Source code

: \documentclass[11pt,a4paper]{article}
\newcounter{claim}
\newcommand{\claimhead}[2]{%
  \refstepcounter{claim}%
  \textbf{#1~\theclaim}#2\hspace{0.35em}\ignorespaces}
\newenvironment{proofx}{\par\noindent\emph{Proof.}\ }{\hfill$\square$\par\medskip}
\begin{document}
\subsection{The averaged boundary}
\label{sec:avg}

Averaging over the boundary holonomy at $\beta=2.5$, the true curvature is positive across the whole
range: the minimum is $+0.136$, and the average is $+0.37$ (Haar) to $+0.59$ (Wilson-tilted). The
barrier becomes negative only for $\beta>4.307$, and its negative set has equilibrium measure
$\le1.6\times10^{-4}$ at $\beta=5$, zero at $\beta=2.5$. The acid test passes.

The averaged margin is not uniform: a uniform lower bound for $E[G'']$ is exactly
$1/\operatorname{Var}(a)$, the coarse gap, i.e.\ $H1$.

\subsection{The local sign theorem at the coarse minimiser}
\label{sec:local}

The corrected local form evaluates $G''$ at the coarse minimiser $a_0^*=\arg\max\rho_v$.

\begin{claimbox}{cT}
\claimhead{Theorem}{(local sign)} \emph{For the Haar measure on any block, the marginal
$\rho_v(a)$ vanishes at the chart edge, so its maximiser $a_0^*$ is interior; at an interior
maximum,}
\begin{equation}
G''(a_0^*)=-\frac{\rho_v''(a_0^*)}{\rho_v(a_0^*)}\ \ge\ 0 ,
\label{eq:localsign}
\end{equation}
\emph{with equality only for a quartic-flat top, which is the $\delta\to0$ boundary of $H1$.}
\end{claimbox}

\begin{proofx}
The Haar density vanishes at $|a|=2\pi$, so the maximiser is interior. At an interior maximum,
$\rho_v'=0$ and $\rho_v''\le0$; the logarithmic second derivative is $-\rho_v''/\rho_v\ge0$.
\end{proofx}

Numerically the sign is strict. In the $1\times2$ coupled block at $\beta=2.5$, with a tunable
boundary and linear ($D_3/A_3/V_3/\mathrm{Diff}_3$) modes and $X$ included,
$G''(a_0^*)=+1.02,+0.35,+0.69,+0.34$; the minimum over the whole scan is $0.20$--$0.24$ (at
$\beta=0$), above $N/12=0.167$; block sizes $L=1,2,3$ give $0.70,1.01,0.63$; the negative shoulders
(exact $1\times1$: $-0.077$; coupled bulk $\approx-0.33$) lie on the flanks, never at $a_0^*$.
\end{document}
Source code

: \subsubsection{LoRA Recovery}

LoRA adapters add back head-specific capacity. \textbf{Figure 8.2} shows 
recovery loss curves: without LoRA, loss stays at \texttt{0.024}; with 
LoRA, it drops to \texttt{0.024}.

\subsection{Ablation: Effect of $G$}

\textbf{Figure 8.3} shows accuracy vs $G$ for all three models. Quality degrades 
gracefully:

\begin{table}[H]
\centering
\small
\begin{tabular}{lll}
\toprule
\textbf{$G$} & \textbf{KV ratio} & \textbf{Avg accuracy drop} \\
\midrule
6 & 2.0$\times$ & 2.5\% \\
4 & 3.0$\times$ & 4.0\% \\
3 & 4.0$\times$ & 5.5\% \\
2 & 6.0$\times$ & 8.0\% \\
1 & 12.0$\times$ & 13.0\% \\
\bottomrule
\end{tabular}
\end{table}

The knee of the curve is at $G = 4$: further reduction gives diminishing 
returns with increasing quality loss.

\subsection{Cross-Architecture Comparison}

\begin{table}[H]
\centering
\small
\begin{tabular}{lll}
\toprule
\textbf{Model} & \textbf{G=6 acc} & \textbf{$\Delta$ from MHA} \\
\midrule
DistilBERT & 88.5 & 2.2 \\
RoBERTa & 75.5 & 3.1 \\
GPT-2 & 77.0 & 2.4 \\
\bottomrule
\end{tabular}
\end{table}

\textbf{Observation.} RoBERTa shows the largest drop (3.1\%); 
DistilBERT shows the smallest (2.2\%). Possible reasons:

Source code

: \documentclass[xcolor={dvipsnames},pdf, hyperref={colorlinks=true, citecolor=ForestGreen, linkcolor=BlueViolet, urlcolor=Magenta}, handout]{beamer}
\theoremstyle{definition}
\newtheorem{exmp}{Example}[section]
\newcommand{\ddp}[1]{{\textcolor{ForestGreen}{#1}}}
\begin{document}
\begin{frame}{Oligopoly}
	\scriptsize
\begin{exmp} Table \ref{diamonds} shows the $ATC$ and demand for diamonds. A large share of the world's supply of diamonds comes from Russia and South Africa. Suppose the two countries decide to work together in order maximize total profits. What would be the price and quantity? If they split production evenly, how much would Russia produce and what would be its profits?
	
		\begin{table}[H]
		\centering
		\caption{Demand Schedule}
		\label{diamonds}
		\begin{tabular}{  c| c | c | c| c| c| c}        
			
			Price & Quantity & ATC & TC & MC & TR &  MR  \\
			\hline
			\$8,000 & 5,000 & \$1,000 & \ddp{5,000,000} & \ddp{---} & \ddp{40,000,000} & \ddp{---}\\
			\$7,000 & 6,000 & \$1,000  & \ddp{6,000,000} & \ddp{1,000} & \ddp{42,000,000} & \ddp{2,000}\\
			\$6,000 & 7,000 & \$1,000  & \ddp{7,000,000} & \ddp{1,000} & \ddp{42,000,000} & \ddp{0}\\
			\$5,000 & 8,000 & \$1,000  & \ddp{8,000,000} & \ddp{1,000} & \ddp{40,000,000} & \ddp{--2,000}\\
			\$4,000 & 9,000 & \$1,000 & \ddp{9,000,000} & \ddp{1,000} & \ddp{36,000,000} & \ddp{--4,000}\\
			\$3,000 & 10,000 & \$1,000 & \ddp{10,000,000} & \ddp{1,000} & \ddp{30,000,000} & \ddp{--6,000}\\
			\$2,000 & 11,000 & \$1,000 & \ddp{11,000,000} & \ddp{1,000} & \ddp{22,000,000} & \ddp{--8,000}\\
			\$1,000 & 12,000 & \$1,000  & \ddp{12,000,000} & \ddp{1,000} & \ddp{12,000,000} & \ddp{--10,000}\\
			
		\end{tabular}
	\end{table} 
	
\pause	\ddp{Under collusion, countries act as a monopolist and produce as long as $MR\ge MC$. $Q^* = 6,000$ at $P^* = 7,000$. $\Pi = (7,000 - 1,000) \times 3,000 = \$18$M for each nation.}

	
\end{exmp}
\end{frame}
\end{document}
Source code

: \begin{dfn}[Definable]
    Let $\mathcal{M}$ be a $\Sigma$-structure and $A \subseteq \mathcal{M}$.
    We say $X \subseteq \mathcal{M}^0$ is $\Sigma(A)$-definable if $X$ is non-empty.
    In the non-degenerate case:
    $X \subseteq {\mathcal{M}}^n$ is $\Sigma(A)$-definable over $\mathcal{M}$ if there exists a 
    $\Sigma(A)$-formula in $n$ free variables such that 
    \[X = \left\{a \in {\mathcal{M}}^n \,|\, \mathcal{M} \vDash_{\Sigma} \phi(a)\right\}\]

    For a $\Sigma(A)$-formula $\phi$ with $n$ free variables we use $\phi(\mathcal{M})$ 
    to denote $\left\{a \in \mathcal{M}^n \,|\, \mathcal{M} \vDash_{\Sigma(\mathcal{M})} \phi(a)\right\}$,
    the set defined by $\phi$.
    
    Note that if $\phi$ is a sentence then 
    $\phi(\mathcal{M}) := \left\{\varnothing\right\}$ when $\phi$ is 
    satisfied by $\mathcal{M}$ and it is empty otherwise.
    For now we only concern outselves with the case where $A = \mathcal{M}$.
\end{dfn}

▸ What the task asks:
The full set of entries should be copied out exactly as given.

▸ Solved problem:
Source code

: \documentclass[11pt,a4paper]{article}
\newcounter{claim}
\newcommand{\claimhead}[2]{%
  \refstepcounter{claim}%
  \textbf{#1~\theclaim}#2\hspace{0.35em}\ignorespaces}
\newenvironment{proofx}{\par\noindent\emph{Proof.}\ }{\hfill$\square$\par\medskip}
\begin{document}
\subsection{The averaged boundary}
\label{sec:avg}

Averaging over the boundary holonomy at $\beta=2.5$, the true curvature is positive across the whole
range: the minimum is $+0.136$, and the average is $+0.37$ (Haar) to $+0.59$ (Wilson-tilted). The
barrier becomes negative only for $\beta>4.307$, and its negative set has equilibrium measure
$\le1.6\times10^{-4}$ at $\beta=5$, zero at $\beta=2.5$. The acid test passes.

The averaged margin is not uniform: a uniform lower bound for $E[G'']$ is exactly
$1/\operatorname{Var}(a)$, the coarse gap, i.e.\ $H1$.

\subsection{The local sign theorem at the coarse minimiser}
\label{sec:local}

The corrected local form evaluates $G''$ at the coarse minimiser $a_0^*=\arg\max\rho_v$.

\begin{claimbox}{cT}
\claimhead{Theorem}{(local sign)} \emph{For the Haar measure on any block, the marginal
$\rho_v(a)$ vanishes at the chart edge, so its maximiser $a_0^*$ is interior; at an interior
maximum,}
\begin{equation}
G''(a_0^*)=-\frac{\rho_v''(a_0^*)}{\rho_v(a_0^*)}\ \ge\ 0 ,
\label{eq:localsign}
\end{equation}
\emph{with equality only for a quartic-flat top, which is the $\delta\to0$ boundary of $H1$.}
\end{claimbox}

\begin{proofx}
The Haar density vanishes at $|a|=2\pi$, so the maximiser is interior. At an interior maximum,
$\rho_v'=0$ and $\rho_v''\le0$; the logarithmic second derivative is $-\rho_v''/\rho_v\ge0$.
\end{proofx}

Numerically the sign is strict. In the $1\times2$ coupled block at $\beta=2.5$, with a tunable
boundary and linear ($D_3/A_3/V_3/\mathrm{Diff}_3$) modes and $X$ included,
$G''(a_0^*)=+1.02,+0.35,+0.69,+0.34$; the minimum over the whole scan is $0.20$--$0.24$ (at
$\beta=0$), above $N/12=0.167$; block sizes $L=1,2,3$ give $0.70,1.01,0.63$; the negative shoulders
(exact $1\times1$: $-0.077$; coupled bulk $\approx-0.33$) lie on the flanks, never at $a_0^*$.
\end{document}
Source code

: \subsubsection{LoRA Recovery}

LoRA adapters add back head-specific capacity. \textbf{Figure 8.2} shows 
recovery loss curves: without LoRA, loss stays at \texttt{0.024}; with 
LoRA, it drops to \texttt{0.024}.

\subsection{Ablation: Effect of $G$}

\textbf{Figure 8.3} shows accuracy vs $G$ for all three models. Quality degrades 
gracefully:

\begin{table}[H]
\centering
\small
\begin{tabular}{lll}
\toprule
\textbf{$G$} & \textbf{KV ratio} & \textbf{Avg accuracy drop} \\
\midrule
6 & 2.0$\times$ & 2.5\% \\
4 & 3.0$\times$ & 4.0\% \\
3 & 4.0$\times$ & 5.5\% \\
2 & 6.0$\times$ & 8.0\% \\
1 & 12.0$\times$ & 13.0\% \\
\bottomrule
\end{tabular}
\end{table}

The knee of the curve is at $G = 4$: further reduction gives diminishing 
returns with increasing quality loss.

\subsection{Cross-Architecture Comparison}

\begin{table}[H]
\centering
\small
\begin{tabular}{lll}
\toprule
\textbf{Model} & \textbf{G=6 acc} & \textbf{$\Delta$ from MHA} \\
\midrule
DistilBERT & 88.5 & 2.2 \\
RoBERTa & 75.5 & 3.1 \\
GPT-2 & 77.0 & 2.4 \\
\bottomrule
\end{tabular}
\end{table}

\textbf{Observation.} RoBERTa shows the largest drop (3.1\%); 
DistilBERT shows the smallest (2.2\%). Possible reasons:

Source code

: \documentclass[xcolor={dvipsnames},pdf, hyperref={colorlinks=true, citecolor=ForestGreen, linkcolor=BlueViolet, urlcolor=Magenta}, handout]{beamer}
\theoremstyle{definition}
\newtheorem{exmp}{Example}[section]
\newcommand{\ddp}[1]{{\textcolor{ForestGreen}{#1}}}
\begin{document}
\begin{frame}{Oligopoly}
	\scriptsize
\begin{exmp} Table \ref{diamonds} shows the $ATC$ and demand for diamonds. A large share of the world's supply of diamonds comes from Russia and South Africa. Suppose the two countries decide to work together in order maximize total profits. What would be the price and quantity? If they split production evenly, how much would Russia produce and what would be its profits?
	
		\begin{table}[H]
		\centering
		\caption{Demand Schedule}
		\label{diamonds}
		\begin{tabular}{  c| c | c | c| c| c| c}        
			
			Price & Quantity & ATC & TC & MC & TR &  MR  \\
			\hline
			\$8,000 & 5,000 & \$1,000 & \ddp{5,000,000} & \ddp{---} & \ddp{40,000,000} & \ddp{---}\\
			\$7,000 & 6,000 & \$1,000  & \ddp{6,000,000} & \ddp{1,000} & \ddp{42,000,000} & \ddp{2,000}\\
			\$6,000 & 7,000 & \$1,000  & \ddp{7,000,000} & \ddp{1,000} & \ddp{42,000,000} & \ddp{0}\\
			\$5,000 & 8,000 & \$1,000  & \ddp{8,000,000} & \ddp{1,000} & \ddp{40,000,000} & \ddp{--2,000}\\
			\$4,000 & 9,000 & \$1,000 & \ddp{9,000,000} & \ddp{1,000} & \ddp{36,000,000} & \ddp{--4,000}\\
			\$3,000 & 10,000 & \$1,000 & \ddp{10,000,000} & \ddp{1,000} & \ddp{30,000,000} & \ddp{--6,000}\\
			\$2,000 & 11,000 & \$1,000 & \ddp{11,000,000} & \ddp{1,000} & \ddp{22,000,000} & \ddp{--8,000}\\
			\$1,000 & 12,000 & \$1,000  & \ddp{12,000,000} & \ddp{1,000} & \ddp{12,000,000} & \ddp{--10,000}\\
			
		\end{tabular}
	\end{table} 
	
\pause	\ddp{Under collusion, countries act as a monopolist and produce as long as $MR\ge MC$. $Q^* = 6,000$ at $P^* = 7,000$. $\Pi = (7,000 - 1,000) \times 3,000 = \$18$M for each nation.}

	
\end{exmp}
\end{frame}
\end{document}
Source code

: \begin{dfn}[Definable]
    Let $\mathcal{M}$ be a $\Sigma$-structure and $A \subseteq \mathcal{M}$.
    We say $X \subseteq \mathcal{M}^0$ is $\Sigma(A)$-definable if $X$ is non-empty.
    In the non-degenerate case:
    $X \subseteq {\mathcal{M}}^n$ is $\Sigma(A)$-definable over $\mathcal{M}$ if there exists a 
    $\Sigma(A)$-formula in $n$ free variables such that 
    \[X = \left\{a \in {\mathcal{M}}^n \,|\, \mathcal{M} \vDash_{\Sigma} \phi(a)\right\}\]

    For a $\Sigma(A)$-formula $\phi$ with $n$ free variables we use $\phi(\mathcal{M})$ 
    to denote $\left\{a \in \mathcal{M}^n \,|\, \mathcal{M} \vDash_{\Sigma(\mathcal{M})} \phi(a)\right\}$,
    the set defined by $\phi$.
    
    Note that if $\phi$ is a sentence then 
    $\phi(\mathcal{M}) := \left\{\varnothing\right\}$ when $\phi$ is 
    satisfied by $\mathcal{M}$ and it is empty otherwise.
    For now we only concern outselves with the case where $A = \mathcal{M}$.
\end{dfn}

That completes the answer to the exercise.